Love Moves is the seventh studio album by the English pop singer Kim Wilde, released on 14 May 1990 by MCA Records. The album was not released in North America.

This was the first album by Wilde to yield no top 40 hit singles in the UK; "Time", the second release from the album, was the lowest charting single in her discography at that time. Five singles in total were released across Europe, with "It's Here", the album's lead single, becoming a top 20 hit in Scandinavian countries and "Can't Get Enough" making a top 20 entry and long run on the French singles chart, where the album sold over 155 000 copies.

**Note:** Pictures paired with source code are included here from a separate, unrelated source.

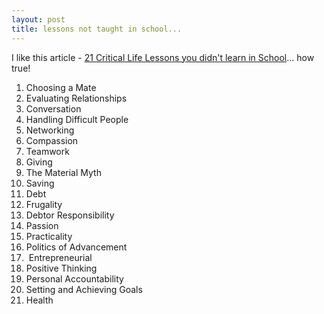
 ```yaml
---
layout: post
title: lessons not taught in school...
---
```


I like this article - [21 Critical Life Lessons you didn't learn in School](http://johnplaceonline.com/achieve-balance/21-critical-life-lessons-you-didnt-learn-in-school/)... how true!

1. Choosing a Mate
2. Evaluating Relationships
3. Conversation
4. Handling Difficult People
5. Networking
6. Compassion
7. Teamwork
8. Giving
9. The Material Myth
10. Saving
11. Debt
12. Frugality
13. Debtor Responsibility
14. Passion
15. Practicality
16. Politics of Advancement
17.  Entrepreneurial
18. Positive Thinking
19. Personal Accountability
20. Setting and Achieving Goals
21. Health

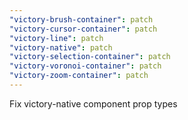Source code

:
 ```yaml
---
"victory-brush-container": patch
"victory-cursor-container": patch
"victory-line": patch
"victory-native": patch
"victory-selection-container": patch
"victory-voronoi-container": patch
"victory-zoom-container": patch
---
```


Fix victory-native component prop types
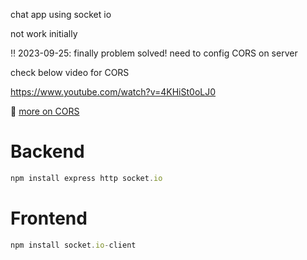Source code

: chat app using socket io



not work initially

:bangbang: 2023-09-25: finally problem solved! need to config CORS on server

check below video for CORS 

https://www.youtube.com/watch?v=4KHiSt0oLJ0

:pencil:  [more on CORS](./sub_topics/CORS.md)






# Backend

```ts
npm install express http socket.io
```



# Frontend

```ts
npm install socket.io-client
```

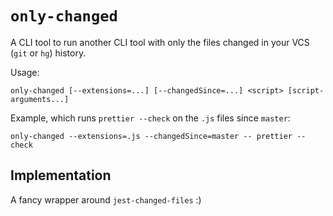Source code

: # `only-changed`

A CLI tool to run another CLI tool with only the files changed in your VCS (`git` or `hg`) history.

Usage:

```
only-changed [--extensions=...] [--changedSince=...] <script> [script-arguments...]
```

Example, which runs `prettier --check` on the `.js` files since `master`:

```
only-changed --extensions=.js --changedSince=master -- prettier --check
```

## Implementation

A fancy wrapper around `jest-changed-files` :)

The album attempted to capitalize on the success of Wilde's previous album, Close (1988), but although a top 10 album in Scandinavian countries, it failed to sell as strongly as its predecessor. Some critics noted the MOR feel of the album and the use of similar production sounds throughout. It includes guests Jaki Graham, who contributed backing vocals, and Deon Estus, playing bass guitar. Wilde herself believed "it was a very strong album, and it was very disappointing that it didn't do well. But it didn't really come as too much of a big surprise, because my career before then had always been very up and down. So it wasn't a complete shock... but it was very disappointing."

Professional ratings
Review scores
| Source | Rating |
| Encyclopedia of Popular Music | Star |
| Hitkrant | (favorable) |
| Melody Maker | (favorable) |
| New Musical Express | 7/10 |
| Q | Star |
| Record Mirror | Star Half star |
| Select | Star |

==Critical response==
Love Moves received mostly mixed reviews from contemporary critics. Colin Irwan of Smash Hits, despite referring to Wilde as "one of pop's more welcome survivors", accused the singer of "underselling" herself. Describing "It's Here" as "characterless" and the album itself as containing "featherweight production and unimaginative material", some praise was given to "Time" (which was compared to the work of Belinda Carlisle) and "In Hollywood" (featuring a "Madonna-esque sense of drama"). Q described the album as a disappointment, writing of Wilde's "character-free voice" and the "EEC approved variants of what once might have been considered a lightly soulful persuasion" found on "Time" and "Who's to Blame".

== Track listing ==
All tracks composed by Kim Wilde and Ricky Wilde; except where indicated.

1. "It's Here" – 3:36
2. "Love (Send Him Back to Me)" (Tony Swain) – 4:32
3. "Storm in Our Hearts" (Tony Swain) – 5:09
4. "World in Perfect Harmony" – 3:53
5. "Someday" – 4:49
6. "Time" – 4:11
7. "Who's to Blame" (Tony Swain) – 3:48
8. "Can't Get Enough (Of Your Love)" – 4:00
9. "In Hollywood" (Tony Swain) – 4:17
10. "I Can't Say Goodbye" – 5:01

== Personnel ==
- Kim Wilde – lead and backing vocals
- Ricky Wilde – keyboards, programming
- Tony Swain – additional keyboards (2, 3, 7, 9), additional programming (2, 3, 7, 9)
- Steve Byrd – guitars (1, 4, 8, 10)
- Deon Estus – bass (10)
- Danny Cummings – percussion (9)
- Richard Niles – string arrangements (10)

== Production ==
- Ricky Wilde – producer, mixing
- Jimmy Jazz – engineer, mixing
- Stephen Streater – assistant engineer
- Three Associates (3a) – album design
- Johnnie Rutter – photography

==Charts==

| Chart (1990) | Peak position |
|---|---|
| Australian Albums (ARIA) | 126 |
| Dutch Albums (Album Top 100) | 39 |
| European Albums (Music & Media) | 36 |
| Finnish Albums (Suomen virallinen lista) | 18 |
| German Albums (Offizielle Top 100) | 24 |
| Italian Albums (FIMI) | 70 |
| Norwegian Albums (VG-lista) | 10 |
| Swedish Albums (Sverigetopplistan) | 10 |
| Swiss Albums (Schweizer Hitparade) | 12 |
| UK Albums (OCC) | 37 |

| Chart (2024) | Peak position |
|---|---|
| Scottish Albums (OCC) | 63 |
| UK Independent Albums (OCC) | 22 |
| UK Album Sales Chart(OCC) | 43 |

==Certifications==

| Region | Certification | Certified units/sales |
| Switzerland (IFPI Switzerland) | Gold | 25,000^{^} |
^{^} Shipments figures based on certification alone.